Fig. 1

Effect of SGX treatment on I _K(DR) in differentiated NSC-34 neuronal cells. In these experiments, cells were bathed in Ca²⁺-free Tyrode’s solution containing 1 μM tetrodotoxin and the recording pipette was filled with K⁺-containing solution. The treated cells were incubated with SGX (30 μM) for 1 h at 37 °C. (A) Bar graph showing the data of I _K(DR) amplitude when cells were treated with 10, 30 and 100 μM SGX. Current amplitudes were measured at the beginning of depolarizing voltage was obtained at the 60th milliseconds after the initial rise of voltage from −50 to +50 mV (mean ± SEM; n = 10–12 for each bar). *Significantly different from control (P < 0.05). (B) Superimposed current traces obtained in untreated (upper) and SGX-treated (lower) cells. The cells examined were held at −50 mV and the voltages ranging from −50 to +60 mV in 10-mV increments were applied, as whole-cell recordings were established.

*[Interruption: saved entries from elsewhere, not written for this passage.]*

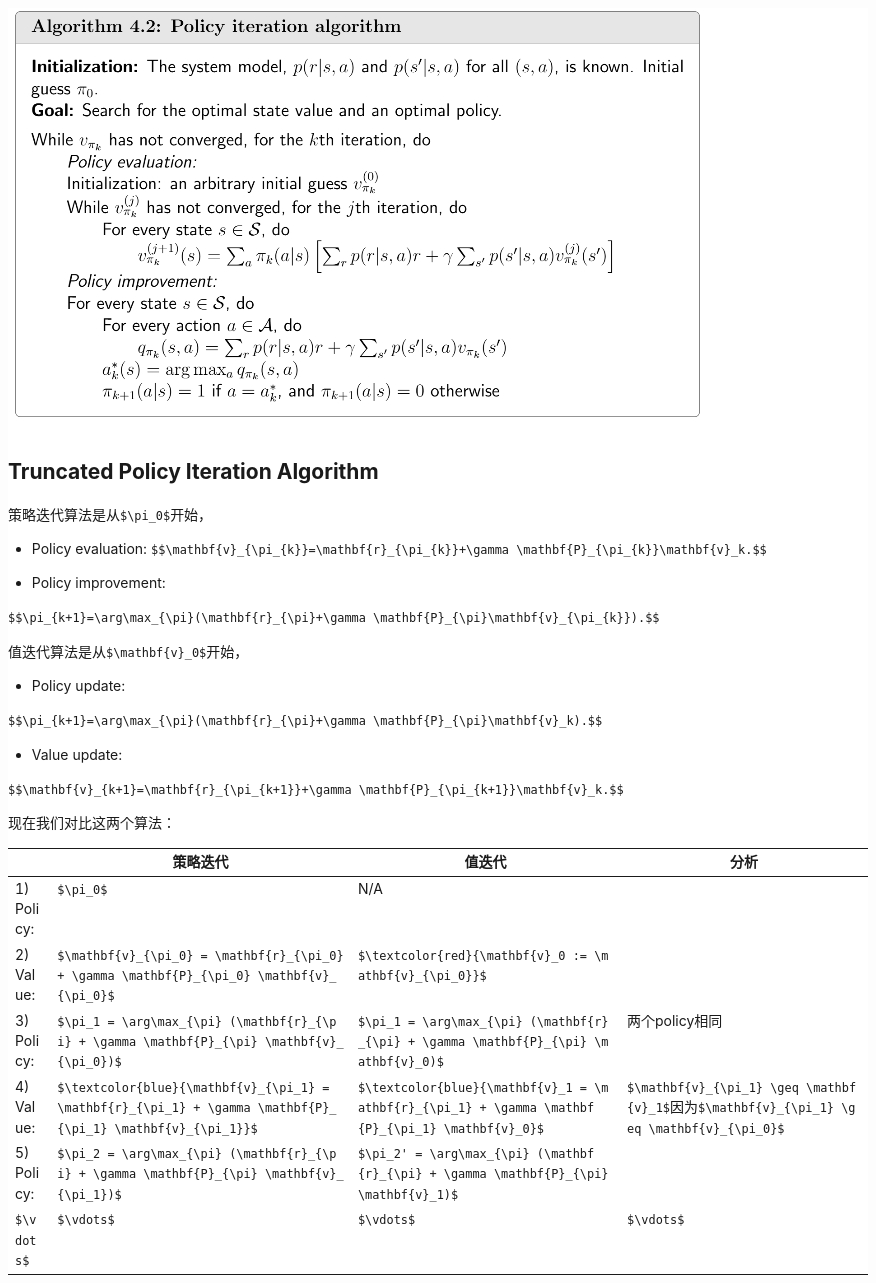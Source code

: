 ![value iteration](images/policy_iteration.png)

## Truncated Policy Iteration Algorithm

策略迭代算法是从`$\pi_0$`开始，

- Policy evaluation: 
`$$\mathbf{v}_{\pi_{k}}=\mathbf{r}_{\pi_{k}}+\gamma \mathbf{P}_{\pi_{k}}\mathbf{v}_k.$$`

- Policy improvement: 

`$$\pi_{k+1}=\arg\max_{\pi}(\mathbf{r}_{\pi}+\gamma \mathbf{P}_{\pi}\mathbf{v}_{\pi_{k}}).$$`

值迭代算法是从`$\mathbf{v}_0$`开始，

- Policy update: 

`$$\pi_{k+1}=\arg\max_{\pi}(\mathbf{r}_{\pi}+\gamma \mathbf{P}_{\pi}\mathbf{v}_k).$$`

- Value update: 

`$$\mathbf{v}_{k+1}=\mathbf{r}_{\pi_{k+1}}+\gamma \mathbf{P}_{\pi_{k+1}}\mathbf{v}_k.$$`

现在我们对比这两个算法：

|            | 策略迭代 | 值迭代 | 分析 |
|------------|----------------------------|----------------------------|----------|
| 1) Policy: | `$\pi_0$`                  | N/A                        |          |
| 2) Value:  | `$\mathbf{v}_{\pi_0} = \mathbf{r}_{\pi_0} + \gamma \mathbf{P}_{\pi_0} \mathbf{v}_{\pi_0}$` | `$\textcolor{red}{\mathbf{v}_0 := \mathbf{v}_{\pi_0}}$` |          |
| 3) Policy: | `$\pi_1 = \arg\max_{\pi} (\mathbf{r}_{\pi} + \gamma \mathbf{P}_{\pi} \mathbf{v}_{\pi_0})$` | `$\pi_1 = \arg\max_{\pi} (\mathbf{r}_{\pi} + \gamma \mathbf{P}_{\pi} \mathbf{v}_0)$` | 两个policy相同 |
| 4) Value:  | `$\textcolor{blue}{\mathbf{v}_{\pi_1} = \mathbf{r}_{\pi_1} + \gamma \mathbf{P}_{\pi_1} \mathbf{v}_{\pi_1}}$` | `$\textcolor{blue}{\mathbf{v}_1 = \mathbf{r}_{\pi_1} + \gamma \mathbf{P}_{\pi_1} \mathbf{v}_0}$` | `$\mathbf{v}_{\pi_1} \geq \mathbf{v}_1$`因为`$\mathbf{v}_{\pi_1} \geq \mathbf{v}_{\pi_0}$` |
| 5) Policy: | `$\pi_2 = \arg\max_{\pi} (\mathbf{r}_{\pi} + \gamma \mathbf{P}_{\pi} \mathbf{v}_{\pi_1})$` | `$\pi_2' = \arg\max_{\pi} (\mathbf{r}_{\pi} + \gamma \mathbf{P}_{\pi} \mathbf{v}_1)$` |          |
| `$\vdots$`     | `$\vdots$`                         | `$\vdots$`                        | `$\vdots$`      |
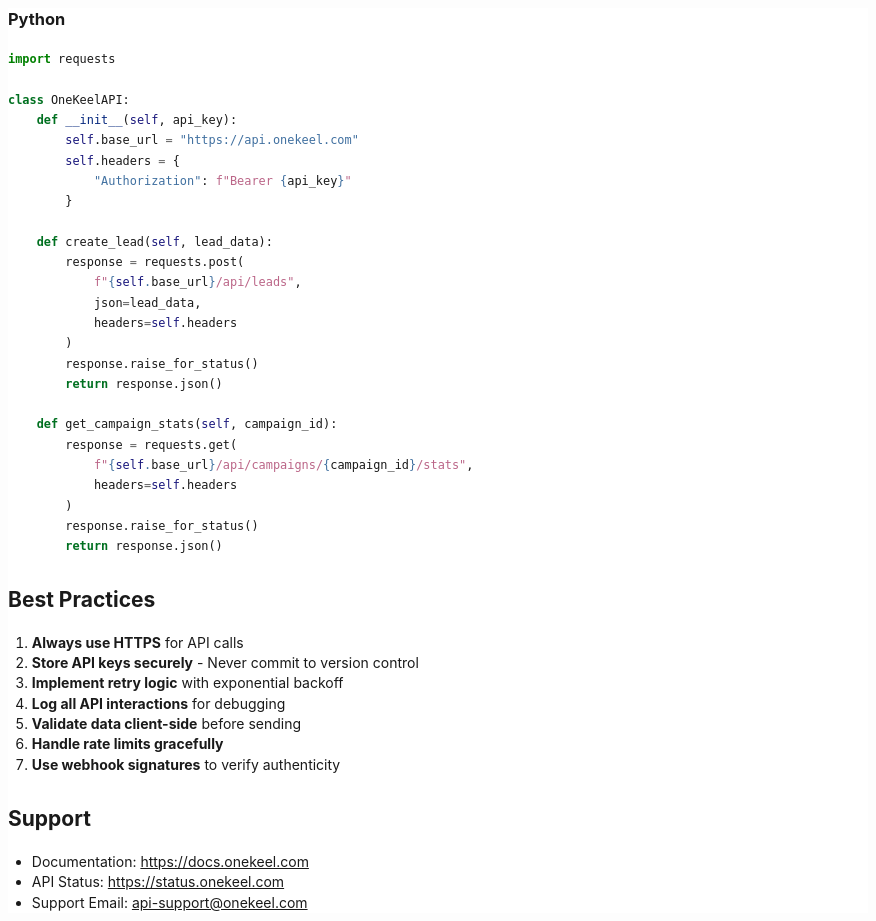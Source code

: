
 ```typescript
```

### Python
```python
import requests

class OneKeelAPI:
    def __init__(self, api_key):
        self.base_url = "https://api.onekeel.com"
        self.headers = {
            "Authorization": f"Bearer {api_key}"
        }
    
    def create_lead(self, lead_data):
        response = requests.post(
            f"{self.base_url}/api/leads",
            json=lead_data,
            headers=self.headers
        )
        response.raise_for_status()
        return response.json()
    
    def get_campaign_stats(self, campaign_id):
        response = requests.get(
            f"{self.base_url}/api/campaigns/{campaign_id}/stats",
            headers=self.headers
        )
        response.raise_for_status()
        return response.json()
```

## Best Practices

1. **Always use HTTPS** for API calls
2. **Store API keys securely** - Never commit to version control
3. **Implement retry logic** with exponential backoff
4. **Log all API interactions** for debugging
5. **Validate data client-side** before sending
6. **Handle rate limits gracefully**
7. **Use webhook signatures** to verify authenticity

## Support

- Documentation: https://docs.onekeel.com
- API Status: https://status.onekeel.com
- Support Email: api-support@onekeel.com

The uppermost part indicates the voltage protocol used. (C) Current amplitude versus membrane potential relationships of I _K(DR) in untreated cells (square symbols) and in cells treated with 30 μM SGX (circle symbols). In C(a) and C(b), I _K(DR) amplitude was measured at the beginning (filled symbols) and end (open symbols) of depolarizing steps, respectively. I _K(DR) amplitudes measured at the beginning of depolarizing voltage were obtained at the 60th milliseconds after the initial rise of voltage. Each point represents the mean ± SEM (n = 10–12). *Significantly different from controls [i.e., I _K(DR) amplitude at the same level of voltage step] (P < 0.05)